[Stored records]
•••••

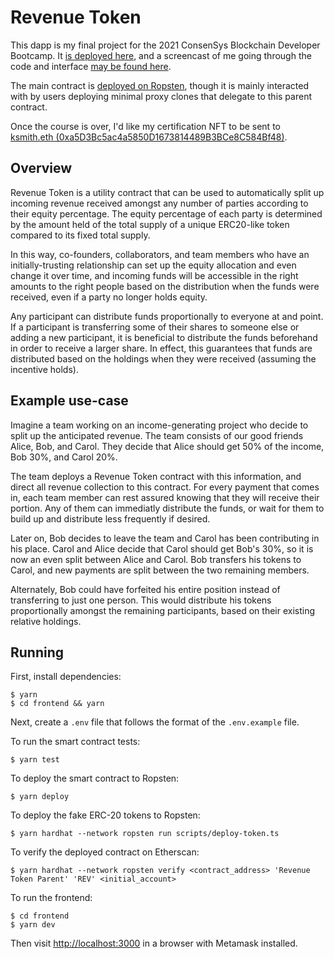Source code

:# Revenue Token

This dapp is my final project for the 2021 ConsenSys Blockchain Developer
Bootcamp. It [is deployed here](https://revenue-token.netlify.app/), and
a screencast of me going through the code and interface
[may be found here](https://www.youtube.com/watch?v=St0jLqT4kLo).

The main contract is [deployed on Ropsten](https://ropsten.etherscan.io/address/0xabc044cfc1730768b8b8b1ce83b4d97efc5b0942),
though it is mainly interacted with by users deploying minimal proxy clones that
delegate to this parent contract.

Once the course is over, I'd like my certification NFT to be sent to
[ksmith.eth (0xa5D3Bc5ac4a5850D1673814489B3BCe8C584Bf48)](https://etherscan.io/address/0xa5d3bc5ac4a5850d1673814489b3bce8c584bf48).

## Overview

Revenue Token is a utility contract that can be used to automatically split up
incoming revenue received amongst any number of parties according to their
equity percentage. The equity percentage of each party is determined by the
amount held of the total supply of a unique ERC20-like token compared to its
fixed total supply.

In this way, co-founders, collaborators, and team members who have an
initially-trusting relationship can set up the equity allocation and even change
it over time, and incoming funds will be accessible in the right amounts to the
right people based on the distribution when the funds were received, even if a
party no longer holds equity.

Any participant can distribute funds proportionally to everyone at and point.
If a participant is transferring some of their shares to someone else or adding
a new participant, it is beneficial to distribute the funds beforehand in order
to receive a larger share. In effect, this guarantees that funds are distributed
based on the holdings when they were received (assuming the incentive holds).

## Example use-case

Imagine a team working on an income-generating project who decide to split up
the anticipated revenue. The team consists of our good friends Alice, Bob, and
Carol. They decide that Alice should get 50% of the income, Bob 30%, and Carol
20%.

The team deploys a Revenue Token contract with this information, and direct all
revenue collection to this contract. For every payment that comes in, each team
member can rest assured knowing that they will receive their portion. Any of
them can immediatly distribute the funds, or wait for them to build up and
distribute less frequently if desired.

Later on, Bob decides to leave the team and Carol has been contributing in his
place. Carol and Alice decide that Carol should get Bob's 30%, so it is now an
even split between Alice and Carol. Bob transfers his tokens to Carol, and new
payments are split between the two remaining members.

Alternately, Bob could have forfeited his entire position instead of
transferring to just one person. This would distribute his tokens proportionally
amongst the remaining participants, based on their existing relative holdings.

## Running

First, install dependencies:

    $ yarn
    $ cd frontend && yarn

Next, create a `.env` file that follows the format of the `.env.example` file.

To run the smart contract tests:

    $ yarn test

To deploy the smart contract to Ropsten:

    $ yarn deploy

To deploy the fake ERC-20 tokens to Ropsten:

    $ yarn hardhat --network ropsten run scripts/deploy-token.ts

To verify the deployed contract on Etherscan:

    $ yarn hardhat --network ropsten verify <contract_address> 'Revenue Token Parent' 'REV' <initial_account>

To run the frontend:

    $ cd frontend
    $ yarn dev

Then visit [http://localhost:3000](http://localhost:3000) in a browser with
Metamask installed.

•••••

== Your objective ==
Leave images out of the retyped records; keep all else exact.

== Final answer ==
Source code

:# Revenue Token

This dapp is my final project for the 2021 ConsenSys Blockchain Developer
Bootcamp. It [is deployed here](https://revenue-token.netlify.app/), and
a screencast of me going through the code and interface
[may be found here](https://www.youtube.com/watch?v=St0jLqT4kLo).

The main contract is [deployed on Ropsten](https://ropsten.etherscan.io/address/0xabc044cfc1730768b8b8b1ce83b4d97efc5b0942),
though it is mainly interacted with by users deploying minimal proxy clones that
delegate to this parent contract.

Once the course is over, I'd like my certification NFT to be sent to
[ksmith.eth (0xa5D3Bc5ac4a5850D1673814489B3BCe8C584Bf48)](https://etherscan.io/address/0xa5d3bc5ac4a5850d1673814489b3bce8c584bf48).

## Overview

Revenue Token is a utility contract that can be used to automatically split up
incoming revenue received amongst any number of parties according to their
equity percentage. The equity percentage of each party is determined by the
amount held of the total supply of a unique ERC20-like token compared to its
fixed total supply.

In this way, co-founders, collaborators, and team members who have an
initially-trusting relationship can set up the equity allocation and even change
it over time, and incoming funds will be accessible in the right amounts to the
right people based on the distribution when the funds were received, even if a
party no longer holds equity.

Any participant can distribute funds proportionally to everyone at and point.
If a participant is transferring some of their shares to someone else or adding
a new participant, it is beneficial to distribute the funds beforehand in order
to receive a larger share. In effect, this guarantees that funds are distributed
based on the holdings when they were received (assuming the incentive holds).

## Example use-case

Imagine a team working on an income-generating project who decide to split up
the anticipated revenue. The team consists of our good friends Alice, Bob, and
Carol. They decide that Alice should get 50% of the income, Bob 30%, and Carol
20%.

The team deploys a Revenue Token contract with this information, and direct all
revenue collection to this contract. For every payment that comes in, each team
member can rest assured knowing that they will receive their portion. Any of
them can immediatly distribute the funds, or wait for them to build up and
distribute less frequently if desired.

Later on, Bob decides to leave the team and Carol has been contributing in his
place. Carol and Alice decide that Carol should get Bob's 30%, so it is now an
even split between Alice and Carol. Bob transfers his tokens to Carol, and new
payments are split between the two remaining members.

Alternately, Bob could have forfeited his entire position instead of
transferring to just one person. This would distribute his tokens proportionally
amongst the remaining participants, based on their existing relative holdings.

## Running

First, install dependencies:

    $ yarn
    $ cd frontend && yarn

Next, create a `.env` file that follows the format of the `.env.example` file.

To run the smart contract tests:

    $ yarn test

To deploy the smart contract to Ropsten:

    $ yarn deploy

To deploy the fake ERC-20 tokens to Ropsten:

    $ yarn hardhat --network ropsten run scripts/deploy-token.ts

To verify the deployed contract on Etherscan:

    $ yarn hardhat --network ropsten verify <contract_address> 'Revenue Token Parent' 'REV' <initial_account>

To run the frontend:

    $ cd frontend
    $ yarn dev

Then visit [http://localhost:3000](http://localhost:3000) in a browser with
Metamask installed.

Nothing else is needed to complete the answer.